The US-Japan security alliance is one of the most important in the Asia-Pacific region. It has evolved considerably since its inception in the early days of the Cold War, when it was weighted heavily towards the role of the US in north-east Asia to one in which Japan is increasingly assertive. The first of two key dates in this transition is November 1978, which occurred less than three years after the Fall of South Vietnam. The US and Japan issued their first defence guidelines outlining for the first time, the areas of cooperation in the event of an attack on the Japanese home islands, assumed at the time to be by the Soviet Union and China. These guidelines restricted alliance actions strictly to the defence of Japan. While US interests also included South Korea and even Taiwan, consecutive governments in Tokyo resisted US pressure to increase the military footprint of the Japanese Self-Defence Forces (JSDF) and potential action beyond the core interest of Japan’s sovereignty.

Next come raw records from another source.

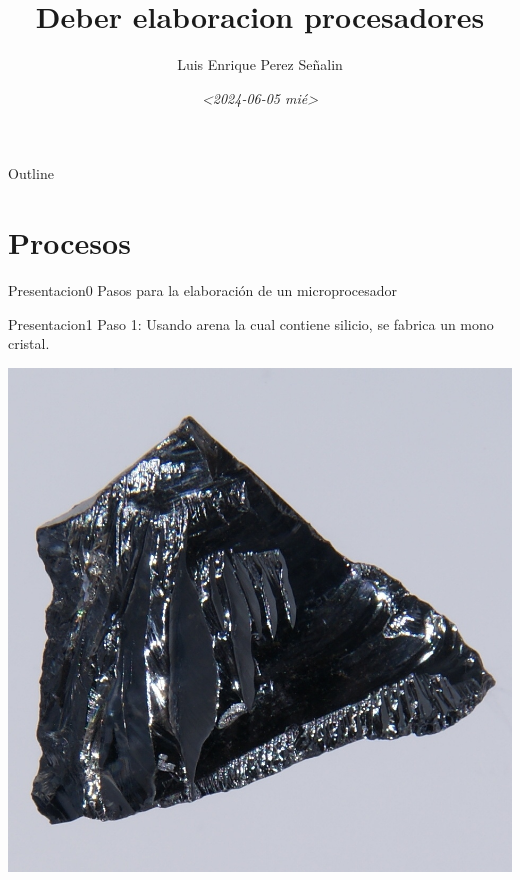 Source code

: \documentclass[presentation]{beamer}
\author{Luis Enrique Perez Señalin}
\date{\textit{<2024-06-05 mié>}}
\title{Deber elaboracion procesadores}
\begin{document}
\maketitle
\begin{frame}{Outline}
\tableofcontents
\end{frame}


\section{Procesos}
\label{sec:orgeafec88}
\begin{frame}[label={sec:org5436396}]{Presentacion0}
Pasos para la elaboración de un microprocesador
\end{frame}

\begin{frame}[label={sec:orgbcbc41b}]{Presentacion1}
Paso 1:
Usando arena la cual contiene silicio, se fabrica un mono cristal.
\begin{center}
\includegraphics[width=.9\linewidth]{./paso1.jpg}
\end{center}
\end{frame}
\end{document}
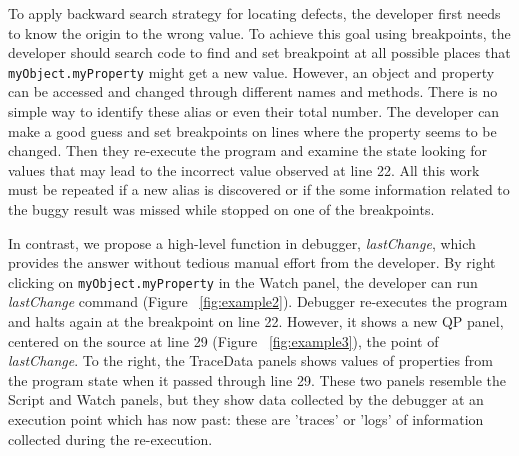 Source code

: \documentclass[preprint]{sigplanconf}
\begin{document}
To apply backward search strategy for locating defects, the developer
first needs to know the origin to the wrong value. To achieve this
goal using breakpoints, the developer should search code to find and
set breakpoint at all possible places that
\texttt{myObject.myProperty} might get a new value.  However, an
object and property can be accessed and changed through different
names and methods. There is no simple way to identify these alias or
even their total number.  The developer can make a good guess and set
breakpoints on lines where the property seems to be changed. Then they
re-execute the program and examine the state looking for values that
may lead to the incorrect value observed at line 22. All this work
must be repeated if a new alias is discovered or if the some
information related to the buggy result was missed while stopped on
one of the breakpoints.

In contrast, we propose a high-level function in debugger,
\textit{lastChange}, which provides the answer without tedious manual
effort from the developer. By right clicking on
\texttt{myObject.myProperty} in the Watch panel, the developer can run
\textit{lastChange} command (Figure ~\ref{fig:example2}). Debugger
re-executes the program and halts again at the breakpoint on line 22.
However, it shows a new QP panel, centered on the source at line 29
(Figure ~\ref{fig:example3}), the point of \textit{lastChange}.  To
the right, the TraceData panels shows values of properties from the
program state when it passed through line 29.  These two panels
resemble the Script and Watch panels, but they show data collected by
the debugger at an execution point which has now past: these are
'traces' or 'logs' of information collected during the re-execution.
\end{document}
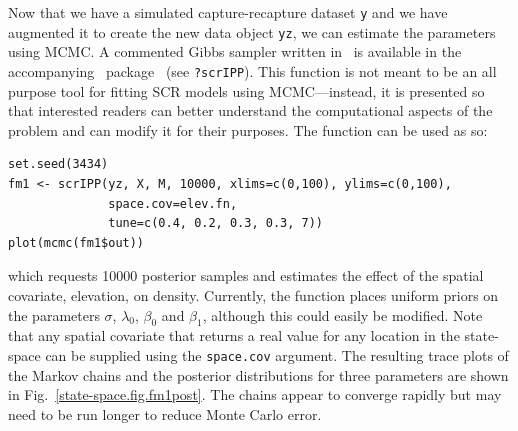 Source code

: Now that we have a simulated capture-recapture dataset \texttt{y} and we have
augmented it to create the new data object \texttt{yz}, we can
estimate the parameters using MCMC.  A commented Gibbs sampler written
in \R~is available in the accompanying \R~package \scrbook~(see
\texttt{?scrIPP}). This function is not meant to be an all purpose
tool for fitting SCR models using MCMC---instead, it is presented so
that interested readers can better understand the computational
aspects of the problem and can modify it for their purposes.
The function can be used as so:
\begin{small}
\begin{verbatim}
set.seed(3434)
fm1 <- scrIPP(yz, X, M, 10000, xlims=c(0,100), ylims=c(0,100),
              space.cov=elev.fn,
              tune=c(0.4, 0.2, 0.3, 0.3, 7))
plot(mcmc(fm1$out))
\end{verbatim}
\end{small}
which requests 10000 posterior samples and estimates the effect of the
spatial covariate, elevation, on density. Currently, the function
places uniform priors on the parameters $\sigma$, $\lambda_0$,
$\beta_0$ and $\beta_1$, although this could easily be modified. Note that any spatial
covariate that returns a real value for any location in the
state-space can be supplied using the \texttt{space.cov} argument. The resulting
trace plots of the Markov chains and the posterior distributions for
three parameters are
shown in Fig.~\ref{state-space.fig.fm1post}. The chains appear to
converge rapidly but may need to be run longer to reduce Monte Carlo
error.

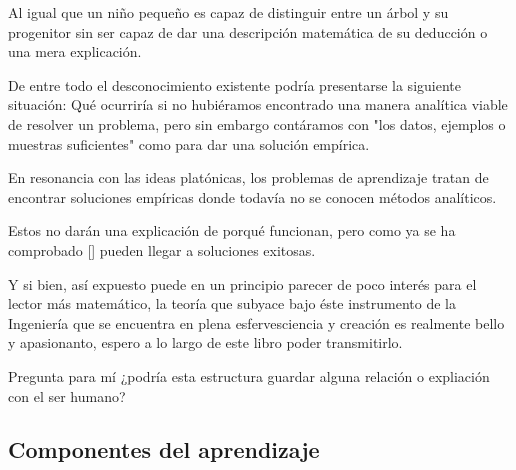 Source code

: Al igual que un niño pequeño es capaz de distinguir entre un árbol y su progenitor sin ser
capaz de dar una descripción matemática de su deducción o una mera explicación.

De entre todo el desconocimiento existente podría presentarse la siguiente situación: 
Qué ocurriría si no hubiéramos encontrado una manera analítica viable de resolver un problema,
pero sin embargo 
contáramos con "los datos, ejemplos o muestras suficientes" como para dar una solución empírica. 


En resonancia con las ideas platónicas, los problemas de aprendizaje tratan de encontrar soluciones empíricas donde todavía 
no se conocen métodos analíticos. 

Estos no darán una explicación de porqué funcionan, pero como ya se ha comprobado [] pueden llegar a 
soluciones exitosas. 

Y si bien, así expuesto puede en un principio parecer de poco interés para el lector más matemático, 
la teoría que subyace bajo éste instrumento de la Ingeniería que se encuentra en plena esfervesciencia y  creación 
es realmente bello y apasionanto, espero a lo largo de este libro poder transmitirlo. 

Pregunta para mí ¿podría esta estructura guardar alguna relación o expliación con el ser humano?
 
\subsection{Componentes del aprendizaje}  

\endinput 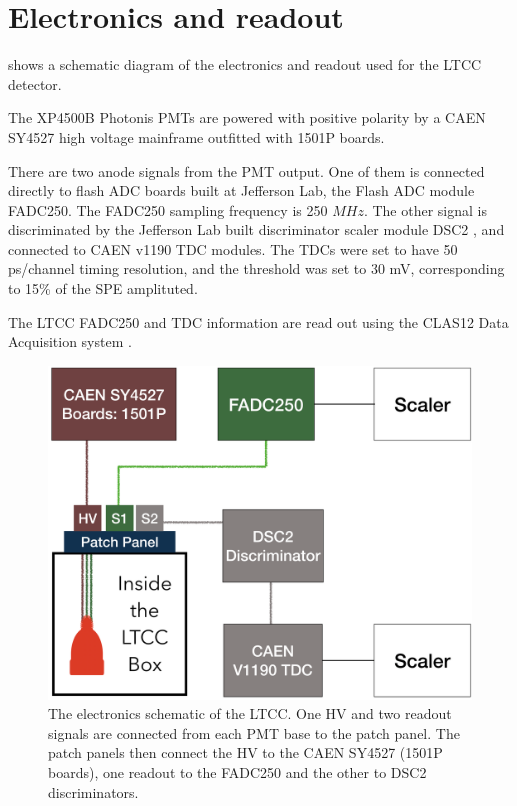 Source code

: \section{Electronics and readout}

 shows a schematic diagram of the electronics and readout used for the LTCC detector.

The XP4500B Photonis PMTs are powered with positive polarity by a CAEN SY4527 high voltage mainframe outfitted with 1501P boards.

There are two anode signals from the PMT output. One of them is connected directly to flash ADC
boards built at Jefferson Lab, the Flash ADC module FADC250. The FADC250 sampling frequency is 250 $MHz$.
The other signal is discriminated by the Jefferson Lab built discriminator scaler module DSC2 \cite{daq2019}, and connected to CAEN v1190 TDC modules.
The TDCs were set to have 50 ps/channel timing resolution, and the threshold was set to 30 mV, corresponding to 15\% of the SPE amplituted.

The LTCC FADC250 and TDC information are read out using the CLAS12 Data Acquisition system \cite{daq2019}.

\begin{figure}
	\centering
	\includegraphics[width=0.95\columnwidth,keepaspectratio]{img/electronicScheme.png}
	\caption{The electronics schematic of the LTCC. One HV and two readout signals are connected from each PMT base to the patch panel.
		     The patch panels then connect the HV to the CAEN SY4527 (1501P boards), one readout to the FADC250
             and the other to DSC2 discriminators.}
	\label{fig:electronicScheme}
\end{figure}


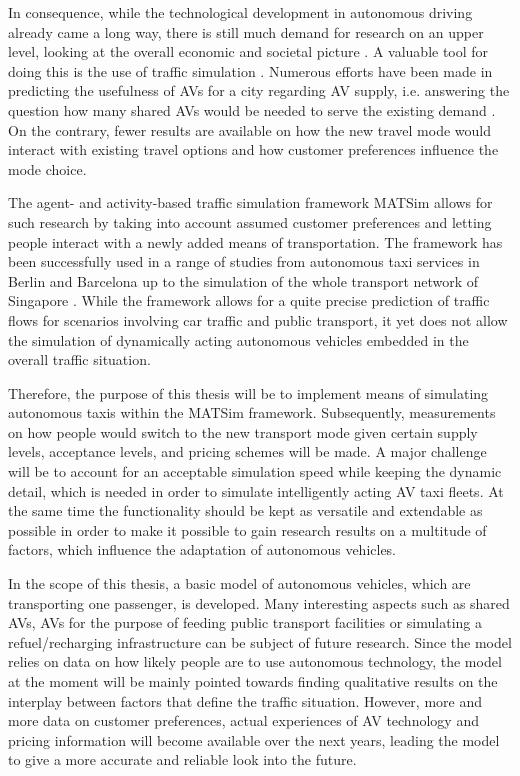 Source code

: In consequence, while the technological development in autonomous driving already
came a long way, there is still much demand for research on an upper level, looking
at the overall economic and societal picture \citep{Silberg2013, SchoettleBrandon2014}. A valuable tool for doing this is the
use of traffic simulation \citep{Fagnant2014, ITF2014}. Numerous efforts have been
made in predicting the usefulness of AVs for a city regarding AV supply, i.e.
answering the question how many shared AVs would be needed to serve the
existing demand \citep{Bosch2015}. On the contrary, fewer results are available on how the new travel
mode would interact with existing travel options and how customer preferences
influence the mode choice.

The agent- and activity-based traffic simulation framework MATSim \citep{Horni2015} allows for such
research \citep{Boesch2015} by taking into account assumed customer preferences and letting people
interact with a newly added means of transportation.
The framework has been successfully used in a range of studies from autonomous taxi services
in Berlin and Barcelona \citep{Bischoff2016} up to the simulation of the whole transport network of
Singapore \citep{Erath2014}. While the framework allows for a quite precise prediction of traffic
flows for scenarios involving car traffic and public transport, it yet does not
allow the simulation of dynamically acting autonomous vehicles embedded in the
overall traffic situation.

Therefore, the purpose of this thesis will be to implement means of simulating autonomous
taxis within the MATSim framework. Subsequently, measurements on how people would
switch to the new transport mode given certain supply levels, acceptance levels, and
pricing schemes will be made. A major challenge will be to account for an acceptable simulation
speed while keeping the dynamic detail, which is needed in order to simulate
intelligently acting AV taxi fleets. At the same time the functionality should be kept
as versatile and extendable as possible in order to make it possible to gain research
results on a multitude of factors, which influence the adaptation of autonomous
vehicles.

In the scope of this thesis, a basic model of autonomous vehicles, which are transporting one passenger, is developed. Many
interesting aspects such as shared AVs, AVs for the purpose of feeding
public transport facilities or simulating a refuel/recharging infrastructure can
be subject of future research. Since the model relies on data on how likely
people are to use autonomous technology, the model at the moment will be mainly
pointed towards finding qualitative results on the interplay between factors that
define the traffic situation. However, more and more data on customer preferences, actual experiences of AV technology and pricing information will
become available over the next years, leading the model to give a more accurate
and reliable look into the future.

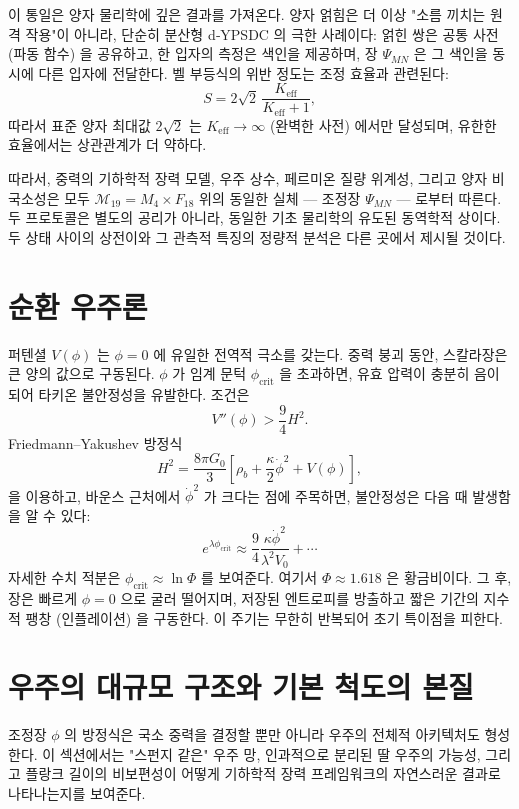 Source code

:\documentclass[12pt,a4paper]{article}
\begin{document}
	이 통일은 양자 물리학에 깊은 결과를 가져온다. 양자 얽힘은 더 이상 "소름 끼치는 원격 작용"이 아니라, 단순히 분산형 d‑YPSDC 의 극한 사례이다: 얽힌 쌍은 공통 사전 (파동 함수) 을 공유하고, 한 입자의 측정은 색인을 제공하며, 장 \(\Psi_{MN}\) 은 그 색인을 동시에 다른 입자에 전달한다. 벨 부등식의 위반 정도는 조정 효율과 관련된다:
	\begin{equation}
		S = 2\sqrt{2}\,\frac{K_{\mathrm{eff}}}{K_{\mathrm{eff}}+1},
		\label{eq:bell-eff}
	\end{equation}
	따라서 표준 양자 최대값 \(2\sqrt{2}\) 는 \(K_{\mathrm{eff}}\to\infty\) (완벽한 사전) 에서만 달성되며, 유한한 효율에서는 상관관계가 더 약하다.
	
	따라서, 중력의 기하학적 장력 모델, 우주 상수, 페르미온 질량 위계성, 그리고 양자 비국소성은 모두 \(\mathcal{M}_{19}=M_4\times F_{18}\) 위의 동일한 실체 — 조정장 \(\Psi_{MN}\) — 로부터 따른다. 두 프로토콜은 별도의 공리가 아니라, 동일한 기초 물리학의 유도된 동역학적 상이다. 두 상태 사이의 상전이와 그 관측적 특징의 정량적 분석은 다른 곳에서 제시될 것이다.
	
	\section{순환 우주론}
	
	퍼텐셜 \(V(\phi)\) 는 \(\phi=0\) 에 유일한 전역적 극소를 갖는다. 중력 붕괴 동안, 스칼라장은 큰 양의 값으로 구동된다. \(\phi\) 가 임계 문턱 \(\phi_{\mathrm{crit}}\) 을 초과하면, 유효 압력이 충분히 음이 되어 타키온 불안정성을 유발한다. 조건은
	\[
	V''(\phi) > \frac{9}{4} H^2.
	\]
	Friedmann–Yakushev 방정식
	\[
	H^2 = \frac{8\pi G_0}{3} \left[ \rho_b + \frac{\kappa}{2}\dot\phi^2 + V(\phi) \right],
	\]
	을 이용하고, 바운스 근처에서 \(\dot\phi^2\) 가 크다는 점에 주목하면, 불안정성은 다음 때 발생함을 알 수 있다:
	\[
	e^{\lambda\phi_{\mathrm{crit}}} \approx \frac{9}{4} \frac{\kappa\dot\phi^2}{\lambda^2 V_0} + \cdots
	\]
	자세한 수치 적분은 \(\phi_{\mathrm{crit}} \approx \ln\Phi\) 를 보여준다. 여기서 \(\Phi \approx 1.618\) 은 황금비이다. 그 후, 장은 빠르게 \(\phi=0\) 으로 굴러 떨어지며, 저장된 엔트로피를 방출하고 짧은 기간의 지수적 팽창 (인플레이션) 을 구동한다. 이 주기는 무한히 반복되어 초기 특이점을 피한다.
	
	\section{우주의 대규모 구조와 기본 척도의 본질}
	\label{sec:sponge}
	
	조정장 \(\phi\) 의 방정식은 국소 중력을 결정할 뿐만 아니라 우주의 전체적 아키텍처도 형성한다. 이 섹션에서는 "스펀지 같은" 우주 망, 인과적으로 분리된 딸 우주의 가능성, 그리고 플랑크 길이의 비보편성이 어떻게 기하학적 장력 프레임워크의 자연스러운 결과로 나타나는지를 보여준다.
	
\end{document}
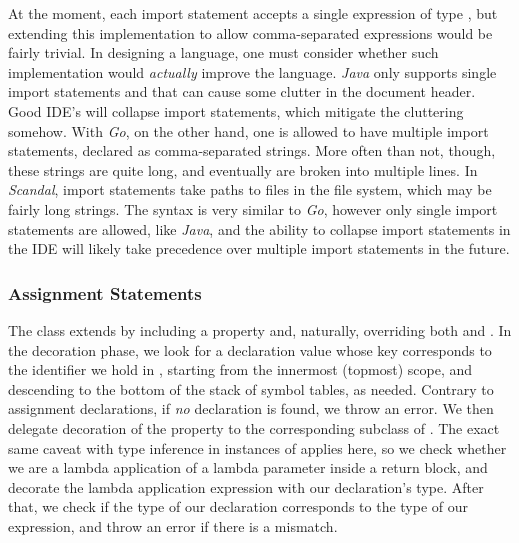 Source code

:At the moment, each import statement accepts a single expression of type , but extending this implementation to allow comma-separated expressions would be fairly trivial. In designing a language, one must consider whether such implementation would \emph{actually} improve the language. \emph{Java} only supports single import statements and that can cause some clutter in the document header. Good IDE's will collapse import statements, which mitigate the cluttering somehow. With \emph{Go}, on the other hand, one is allowed to have multiple import statements, declared as comma-separated strings. More often than not, though, these strings are quite long, and eventually are broken into multiple lines. In \emph{Scandal}, import statements take paths to files in the file system, which may be fairly long strings. The syntax is very similar to \emph{Go}, however only single import statements are allowed, like \emph{Java}, and the ability to collapse import statements in the IDE will likely take precedence over multiple import statements in the future.

\subsubsection{Assignment Statements}

The  class extends  by including a  property and, naturally, overriding both  and . In the decoration phase, we look for a declaration value whose key corresponds to the identifier we hold in , starting from the innermost (topmost) scope, and descending to the bottom of the stack of symbol tables, as needed. Contrary to assignment declarations, if \emph{no} declaration is found, we throw an error. We then delegate decoration of the  property to the corresponding subclass of . The exact same caveat with type inference in instances of  applies here, so we check whether we are a lambda application of a lambda parameter inside a return block, and decorate the lambda application expression with our declaration's type. After that, we check if the type of our declaration corresponds to the type of our expression, and throw an error if there is a mismatch.

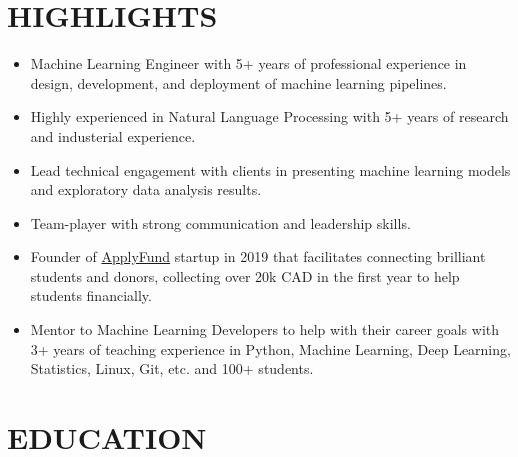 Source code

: \documentclass[11pt,a4paper,sans]{moderncv} %
\begin{document}
	
	\makecvtitle
	

    \section{HIGHLIGHTS}
    \begin{itemize}
        \item Machine Learning Engineer with 5+ years of professional experience in design, development, and deployment of machine learning pipelines.
        \item Highly experienced in Natural Language Processing with 5+ years of research and industerial experience.
        \item Lead technical engagement with clients in presenting machine learning models and exploratory data analysis results.
        \item Team-player with strong communication and leadership skills.
        \item Founder of \href{https://www.apply-blog.com/applyfund/}{ApplyFund} startup in 2019 that facilitates connecting brilliant students and donors, collecting over 20k CAD in the first year to help students financially.
        \item Mentor to Machine Learning Developers to help with their career goals with 3+ years of teaching experience in Python, Machine Learning, Deep Learning, Statistics, Linux, Git, etc. and 100+ students.
    \end{itemize}
	
	\section{EDUCATION}
\end{document}
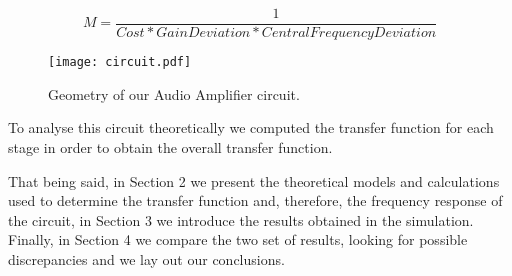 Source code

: \begin{equation}
\label{eqn:merit}
M=\frac{1}{Cost*Gain Deviation*Central Frequency Deviation}
\end{equation}

\begin{figure}[h] \centering
\texttt{[image: circuit.pdf]}
\caption{Geometry of our Audio Amplifier circuit.}
\end{figure}

To analyse this circuit theoretically we computed the transfer function for each stage in order to obtain the overall transfer function.

That being said, in Section 2 we present the theoretical models and calculations used to determine the transfer function and, therefore, the frequency response of the circuit, in Section 3 we introduce the results obtained in the simulation. Finally, in Section 4 we compare the two set of results, looking for possible discrepancies and we lay out our conclusions.



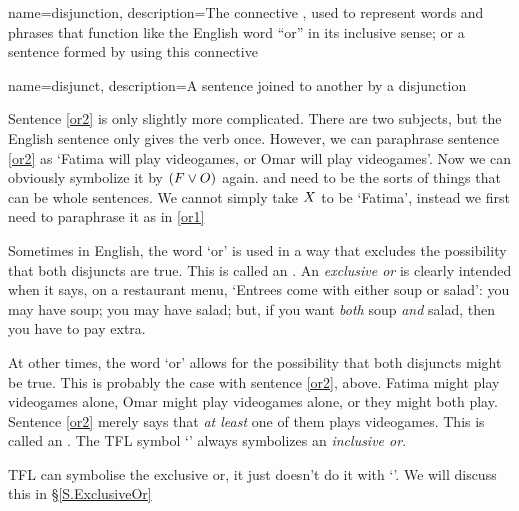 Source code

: {
name=disjunction,
description={The connective \eor, used to represent words and phrases that function like the English word ``or'' in its inclusive sense; or a sentence formed by using this connective}
}

{
name=disjunct,
description={A sentence joined to another by a \gls{disjunction}}
}

Sentence \ref{or2} is only slightly more complicated. There are two subjects, but the English sentence only gives the verb once. However, we can paraphrase sentence \ref{or2} as `Fatima will play videogames, or Omar will play videogames'. Now we can obviously symbolize it by $(F \vee O)$ again.
\metaX and \metaY need to be the sorts of things that can be whole sentences. We cannot simply take $X$ to be `Fatima', instead we first need to paraphrase it as in \ref{or1}
	
Sometimes in English, the word `or' is used in a way that excludes the possibility that both disjuncts are true. This is called an .  An \emph{exclusive or} is clearly intended when it says, on a restaurant menu, `Entrees come with either soup or salad': you may have soup; you may have salad; but, if you want \emph{both} soup \emph{and} salad, then you have to pay extra.

At other times, the word `or' allows for the possibility that both disjuncts might be true. This is probably the case with sentence \ref{or2}, above. Fatima might play videogames alone, Omar might play videogames alone, or they might both play. Sentence \ref{or2} merely says that \emph{at least} one of them plays videogames. This is called an . The TFL symbol `\eor' always symbolizes an \emph{inclusive or}.

TFL can symbolise the exclusive or, it just doesn't do it with `\eor'. We will discuss this in \S\ref{S.ExclusiveOr}

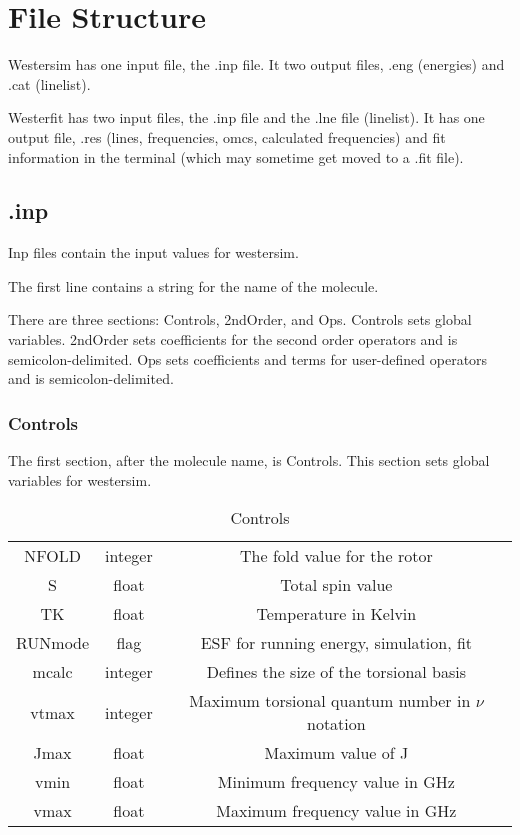 \documentclass{article}
\begin{document}
\let\centering\relax
	
\section{File Structure}

Westersim has one input file, the .inp file. It two output files, .eng (energies) and .cat (linelist).

Westerfit has two input files, the .inp file and the .lne file (linelist). It has one output file, .res (lines, frequencies, omcs, calculated frequencies) and fit information in the terminal (which may sometime get moved to a .fit file).

\subsection{.inp}

Inp files contain the input values for westersim.

The first line contains a string for the name of the molecule.

There are three sections: Controls, 2ndOrder, and Ops. Controls sets global variables. 2ndOrder sets coefficients for the second order operators and is semicolon-delimited. Ops sets coefficients and terms for user-defined operators and is semicolon-delimited.

\subsubsection{Controls}

The first section, after the molecule name, is Controls. This section sets global variables for westersim.

\begin{table}[h]
	\caption{Controls}
\begin{tabular}{c c c}
	\hline
	NFOLD & integer & The fold value for the rotor \\
	S & float & Total spin value \\
	TK & float & Temperature in Kelvin \\
	RUNmode & flag & ESF for running energy, simulation, fit \\
	mcalc & integer & Defines the size of the torsional basis \\
	vtmax & integer & Maximum torsional quantum number in $\nu$ notation \\
	Jmax & float & Maximum value of J \\
	vmin & float & Minimum frequency value in GHz \\
	vmax & float & Maximum frequency value in GHz \\
\end{tabular}
\end{table}
\end{document}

In September 1997, these guidelines were revised under the Clinton Administration. In the face of an increasingly belligerent North Korea, the US-Japan alliance expanded its operational remit to North-East Asia. This further opened up Japanese military bases to US forces in the event of a major emergency in the Asia-Pacific region. Other areas subject to revision included expansion to minesweeping operations and sanctions-enforcement, both roles the JSDF had undertaken in the aftermath of the 1991 Persian Gulf War. The key aspect of these guidelines, however, remained the restriction of alliance military operations to the region around the Japanese home islands and the immediate vicinity of Japan’s core interests, clashing with wider US interests in the Asia-Pacific.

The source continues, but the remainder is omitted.